En la falsa cita del falso pensador, Walter Fleck, en el capítulo 63, se dice que los valores tradicionales de la cultura occidental, la paciencia y la meritocracia, han sido clave para el éxito de estas sociedades frente a la gratificación rápida de la era consumista contemporánea (el ejemplo ideal sería el del psicópata, incapaz de frustrarse si no consigue lo que quiere rápidamente). Esta cita incluye un análisis certero de nuestra sociedad. Como muy bien se indica, uno puede reinventarse si se prohíbe unas cosas y se permite otras que cambiarán la percepción social que se tiene de él. Cada cual elige la clase social a la que quiere pertenecer, al menos a simple vista.
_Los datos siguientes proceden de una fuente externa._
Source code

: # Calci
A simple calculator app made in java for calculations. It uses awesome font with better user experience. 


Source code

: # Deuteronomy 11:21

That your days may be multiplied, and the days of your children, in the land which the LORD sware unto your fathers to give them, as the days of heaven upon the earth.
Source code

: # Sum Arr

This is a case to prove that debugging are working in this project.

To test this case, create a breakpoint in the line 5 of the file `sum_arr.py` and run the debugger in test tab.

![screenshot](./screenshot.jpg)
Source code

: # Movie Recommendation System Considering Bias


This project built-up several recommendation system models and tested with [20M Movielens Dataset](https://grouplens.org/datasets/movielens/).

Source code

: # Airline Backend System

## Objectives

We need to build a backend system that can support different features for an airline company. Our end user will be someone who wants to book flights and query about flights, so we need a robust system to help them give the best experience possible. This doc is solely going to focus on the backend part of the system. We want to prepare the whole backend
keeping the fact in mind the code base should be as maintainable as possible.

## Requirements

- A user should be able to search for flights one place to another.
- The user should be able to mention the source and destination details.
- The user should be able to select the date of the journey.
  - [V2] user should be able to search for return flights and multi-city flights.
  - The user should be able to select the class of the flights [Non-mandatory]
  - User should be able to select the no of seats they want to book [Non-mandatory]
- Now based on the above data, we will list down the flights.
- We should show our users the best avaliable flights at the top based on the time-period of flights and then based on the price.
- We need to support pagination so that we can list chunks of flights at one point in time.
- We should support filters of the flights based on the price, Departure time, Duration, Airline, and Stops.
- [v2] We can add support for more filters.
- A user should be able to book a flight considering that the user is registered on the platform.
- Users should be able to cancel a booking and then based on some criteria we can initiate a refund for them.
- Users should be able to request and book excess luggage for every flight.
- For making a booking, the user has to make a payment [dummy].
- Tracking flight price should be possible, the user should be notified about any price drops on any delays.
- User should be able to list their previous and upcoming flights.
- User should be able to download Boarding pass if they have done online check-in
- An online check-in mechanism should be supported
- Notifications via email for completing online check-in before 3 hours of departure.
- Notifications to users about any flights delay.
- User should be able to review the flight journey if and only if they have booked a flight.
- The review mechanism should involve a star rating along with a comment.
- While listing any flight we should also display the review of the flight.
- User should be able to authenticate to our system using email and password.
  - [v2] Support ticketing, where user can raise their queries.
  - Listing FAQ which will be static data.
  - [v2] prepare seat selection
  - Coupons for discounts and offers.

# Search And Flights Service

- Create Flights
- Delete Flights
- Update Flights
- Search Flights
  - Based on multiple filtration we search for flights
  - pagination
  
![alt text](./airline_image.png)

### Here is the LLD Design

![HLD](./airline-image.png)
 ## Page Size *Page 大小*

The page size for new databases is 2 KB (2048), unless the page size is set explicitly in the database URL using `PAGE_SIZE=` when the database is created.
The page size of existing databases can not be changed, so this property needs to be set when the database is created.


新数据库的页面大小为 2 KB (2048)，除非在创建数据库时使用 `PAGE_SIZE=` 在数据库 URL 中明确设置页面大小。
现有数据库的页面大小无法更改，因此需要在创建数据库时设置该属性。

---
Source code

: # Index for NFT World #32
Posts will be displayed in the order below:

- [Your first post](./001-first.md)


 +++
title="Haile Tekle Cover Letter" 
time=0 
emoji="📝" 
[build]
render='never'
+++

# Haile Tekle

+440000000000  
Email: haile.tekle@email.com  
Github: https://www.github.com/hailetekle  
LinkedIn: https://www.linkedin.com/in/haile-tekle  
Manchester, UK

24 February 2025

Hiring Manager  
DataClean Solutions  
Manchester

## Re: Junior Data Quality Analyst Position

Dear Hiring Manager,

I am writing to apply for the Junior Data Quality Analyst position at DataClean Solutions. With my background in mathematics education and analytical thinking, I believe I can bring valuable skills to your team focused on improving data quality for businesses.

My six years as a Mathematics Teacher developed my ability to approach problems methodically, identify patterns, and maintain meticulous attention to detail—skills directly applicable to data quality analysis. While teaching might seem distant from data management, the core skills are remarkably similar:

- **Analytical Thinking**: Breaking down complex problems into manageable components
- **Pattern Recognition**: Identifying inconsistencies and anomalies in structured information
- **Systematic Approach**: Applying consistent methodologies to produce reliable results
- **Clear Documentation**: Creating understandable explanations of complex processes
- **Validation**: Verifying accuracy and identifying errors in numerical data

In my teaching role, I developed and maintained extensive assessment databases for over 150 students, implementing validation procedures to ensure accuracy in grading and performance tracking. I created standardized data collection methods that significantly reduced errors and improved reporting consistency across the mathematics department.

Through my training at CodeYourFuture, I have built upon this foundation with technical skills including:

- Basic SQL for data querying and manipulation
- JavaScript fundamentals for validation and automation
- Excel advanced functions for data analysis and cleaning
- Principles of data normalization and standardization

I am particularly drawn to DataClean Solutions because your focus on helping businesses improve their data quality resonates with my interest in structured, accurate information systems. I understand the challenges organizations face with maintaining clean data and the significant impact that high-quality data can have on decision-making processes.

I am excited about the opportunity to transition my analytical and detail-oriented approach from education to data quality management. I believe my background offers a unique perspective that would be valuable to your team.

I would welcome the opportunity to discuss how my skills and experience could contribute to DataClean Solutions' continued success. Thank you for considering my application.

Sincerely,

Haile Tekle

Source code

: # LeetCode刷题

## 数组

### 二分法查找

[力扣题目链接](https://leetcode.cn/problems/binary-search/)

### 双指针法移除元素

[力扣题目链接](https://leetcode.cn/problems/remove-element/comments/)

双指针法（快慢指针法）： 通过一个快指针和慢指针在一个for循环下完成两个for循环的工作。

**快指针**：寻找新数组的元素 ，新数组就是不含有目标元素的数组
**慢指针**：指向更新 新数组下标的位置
Pero lo chocante es que a esta situación se ha llegado intentando solventar las injusticias anteriores, tratando de romper el círculo elitista de la cultura y la burguesía, a la búsqueda de la eliminación del clasismo social (en analogía con el comunismo, aunque con otra estrategia). Un capítulo más de la lucha continuada que ha existido en Occidente para vencer los vicios morales de cada momento. En definitiva, una suerte de experimentación política. Precisamente, el consumismo pretende ser una respuesta a la lucha de clases. Gracias al consumismo ya no hay clases sociales y, de paso, se elimina al rival político. Es un ajuste del sistema para pretender ser más justo. Ese afán de experimentación y de justicia social sería un mecanismo básico de las sociedades. En eso estoy de acuerdo con el autor. Pienso que las formas se han de adaptar a los tiempos y que hay que denunciar los errores de cada momento. Pero no puedo escapar al conflicto que sutilmente se esconde tras los textos de Sierra. No sé si hay algo de nihilismo en ese planteamiento, si no nos estamos cavando nuestra propia tumba como sociedad con esos mecanismos. En este sentido, resulta reveladora la historia del personaje de Charivarri, diva del pop latino, ferviente seguidora de una moderna secta religiosa inspirada en antiguas tradiciones caribeñas. Charivarri se hace pasar por caribeña de nacimiento, pero en realidad es nacida en Toronto, lo que resulta mucho más revelador porque acaba escenificando la crisis de valores de Occidente. Crisis en la que todos estamos inmersos.
Bibliografía de German Sierra
El espacio aparentemente perdido, Debate, Madrid, 1996.
La felicidad no da el dinero, Debate, Madrid, 2000.
Efectos secundarios, Debate, Madrid, 2002 (Premio Jaén de novela 2000).
Alto voltaje, Mondadori, Barcelona, 2004.
Intente usar otras palabras, Mondadori, Barcelona, 2009.